In the Goldstein case the corporate defendant executed and delivered a promissory note on August 13, 1931, payable four months after date. The note was signed by the individual defendants as the president and vice-president of the corporation and was also indorsed by them. Although the note became due on December 13, 1931, the action to recover thereon from the maker and indorsers was not commenced until October 20, 1936. The question presented was whether the indorsers became liable on the note absent its presentment for payment on the date it fell due and the failure to give notice of its dishonor to the indorsers.
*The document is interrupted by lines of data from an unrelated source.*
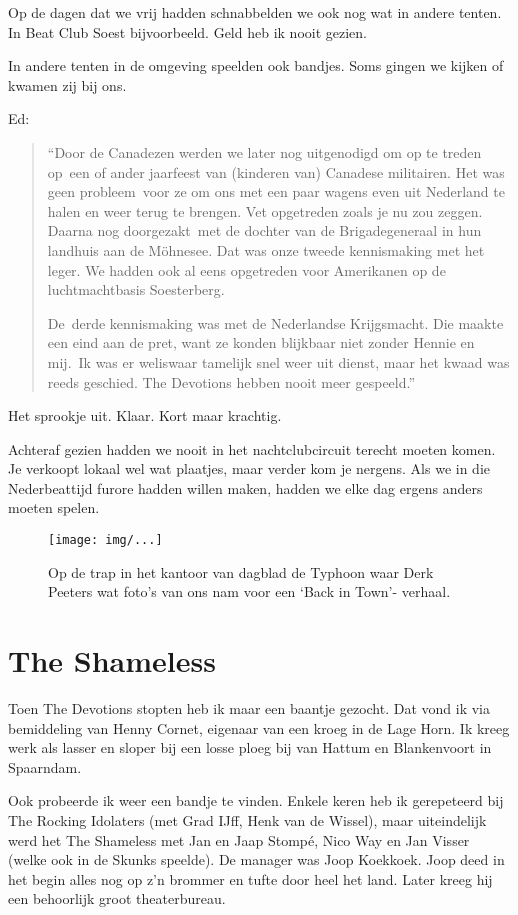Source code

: \documentclass[10pt,twoside,openright]{memoir}
\begin{document}
Op de dagen dat we vrij hadden schnabbelden we ook nog wat in andere tenten. In Beat Club Soest bijvoorbeeld. Geld heb ik nooit gezien. 

In andere tenten in de omgeving speelden ook bandjes. Soms gingen we kijken of kwamen zij bij ons. 	

Ed:

\begin{quote}
``Door de Canadezen werden we later nog uitgenodigd om op te treden op een of ander jaarfeest van (kinderen van) Canadese militairen. Het was geen probleem voor ze om ons met een paar wagens even uit Nederland te halen en weer terug te brengen. Vet opgetreden zoals je nu zou zeggen. Daarna nog doorgezakt met de dochter van de Brigadegeneraal in hun landhuis aan de Möhnesee. Dat was onze tweede kennismaking met het leger. We hadden ook al eens opgetreden voor Amerikanen op de luchtmachtbasis Soesterberg. 

De derde kennismaking was met de Nederlandse Krijgsmacht. Die maakte een eind aan de pret, want ze konden blijkbaar niet zonder Hennie en mij. Ik was er weliswaar tamelijk snel weer uit dienst, maar het kwaad was reeds geschied. The Devotions hebben nooit meer gespeeld.'' 
\end{quote}

Het sprookje uit. Klaar. Kort maar krachtig.

Achteraf gezien hadden we nooit in het nachtclubcircuit terecht moeten komen. Je verkoopt lokaal wel wat plaatjes, maar verder kom je nergens. Als we in die Nederbeattijd furore hadden willen maken, hadden we elke dag ergens anders moeten spelen.

\begin{figure}[t]
\texttt{[image: img/...]}
\caption{Op de trap in het kantoor van dagblad de Typhoon waar Derk Peeters wat foto’s van ons nam voor een `Back in Town'- verhaal.}
\end{figure}


\chapter{The Shameless} %
\label{cha:shameless}

Toen The Devotions stopten heb ik maar een baantje gezocht. Dat vond ik via bemiddeling van Henny Cornet, eigenaar van een kroeg in de Lage Horn. Ik kreeg werk als lasser en sloper bij een losse ploeg bij van Hattum en Blankenvoort in Spaarndam.

Ook probeerde ik weer een bandje te vinden. Enkele keren heb ik gerepeteerd bij The Rocking Idolaters (met Grad IJff, Henk van de Wissel), maar uiteindelijk werd het The Shameless met Jan en Jaap Stompé, Nico Way en Jan Visser (welke ook in de Skunks speelde). De manager was Joop Koekkoek. Joop deed in het begin alles nog op z’n brommer en tufte door heel het land. Later kreeg hij een behoorlijk groot theaterbureau. 
\end{document}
The court held (p. 290) that it did not matter that the indorser was an officer of the corporation and may thereby have knowledge of the date on which the note falls due and that "Mere knowledge of the dishonor is held not equivalent to the notice, which must come from the one who is entitled to look to the party for payment and must inform him that the note has been duly presented for payment; that it has been dishonored, and that the holder looks to him for payment." The court expressly recognized that under some circumstances a waiver may be implied and cited O'Bannon Co. v. Curran ( 129 App. Div. 90) as an extreme case of that character. There, the president had indorsed the corporate note and before it had matured the corporation, through his efforts and assent, went into bankruptcy, so that at the maturity of the note the maker was insolvent, its business suspended, its place of business closed, its property in the hands of a receiver, and the note was unpaid — of all of which the defendant president had actual knowledge. He was held liable. The facts in the case at bar are clearly apposite.
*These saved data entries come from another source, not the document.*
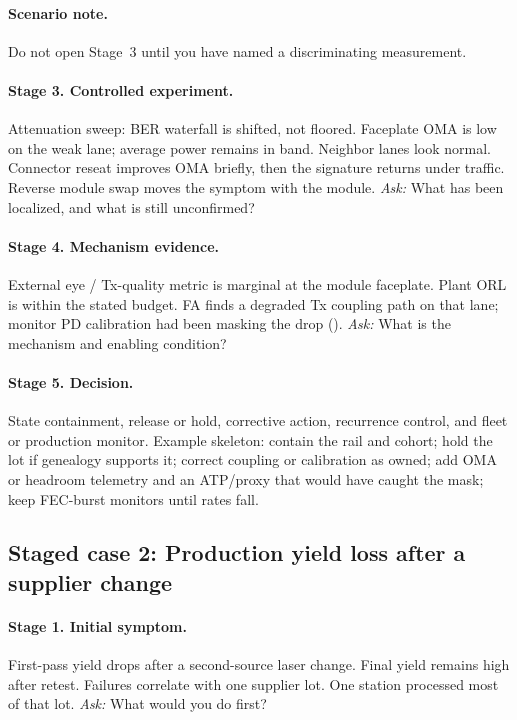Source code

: \paragraph{Scenario note.}
Do not open Stage~3 until you have named a discriminating measurement.

\paragraph{Stage 3. Controlled experiment.}
Attenuation sweep: BER waterfall is shifted, not floored. Faceplate OMA is
low on the weak lane; average power remains in band. Neighbor lanes look
normal. Connector reseat improves OMA briefly, then the signature returns under
traffic. Reverse module swap moves the symptom with the module.
\textit{Ask:} What has been localized, and what is still unconfirmed?

\paragraph{Stage 4. Mechanism evidence.}
External eye / Tx-quality metric is marginal at the module faceplate. Plant
ORL is within the stated budget. FA finds a degraded Tx coupling path on that
lane; monitor PD calibration had been masking the drop
().
\textit{Ask:} What is the mechanism and enabling condition?

\paragraph{Stage 5. Decision.}
State containment, release or hold, corrective action, recurrence control, and
fleet or production monitor. Example skeleton: contain the rail and cohort;
hold the lot if genealogy supports it; correct coupling or calibration as
owned; add OMA or headroom telemetry and an ATP/proxy that would have caught
the mask; keep FEC-burst monitors until rates fall.

\subsection{Staged case 2: Production yield loss after a supplier change}
\label{sec:case-staged-yield}

\paragraph{Stage 1. Initial symptom.}
First-pass yield drops after a second-source laser change. Final yield remains
high after retest. Failures correlate with one supplier lot. One station
processed most of that lot.
\textit{Ask:} What would you do first?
In the Adam Metal Supply case ( supra), the notes in suit matured after the defendant, as president, executed a creditors' agreement on behalf of the corporate maker. The First Department, relying on O'Bannon Co. v. Curran ( supra), and a later authority, held: "By such affirmative action on his, the endorser's part, he must be deemed in law to have waived presentment and notice of dishonor". And so in the case at bar, by the affirmative action on his, the indorser's part, as described above, the defendant Goldman must be deemed in law to have waived presentment and notice of dishonor.
Judgment is, therefore, granted in favor of the plaintiff adjudging the defendant Goldman liable on the note together with interest and taxable costs; the defendant Goldman's conveyance of his interest in the property in question is declared fraudulent and set aside and the plaintiff's attorneys are allowed the sum of $250, as reasonable counsel fees pursuant to the provisions of section 276-a Debt. Cred. of the Debtor and Creditor Law. The court makes no adjudication whatsoever with respect to the conveyance by the defendant Goldman's wife of her interest in the property since she was not made a party to this action. Settle judgment on two days' notice.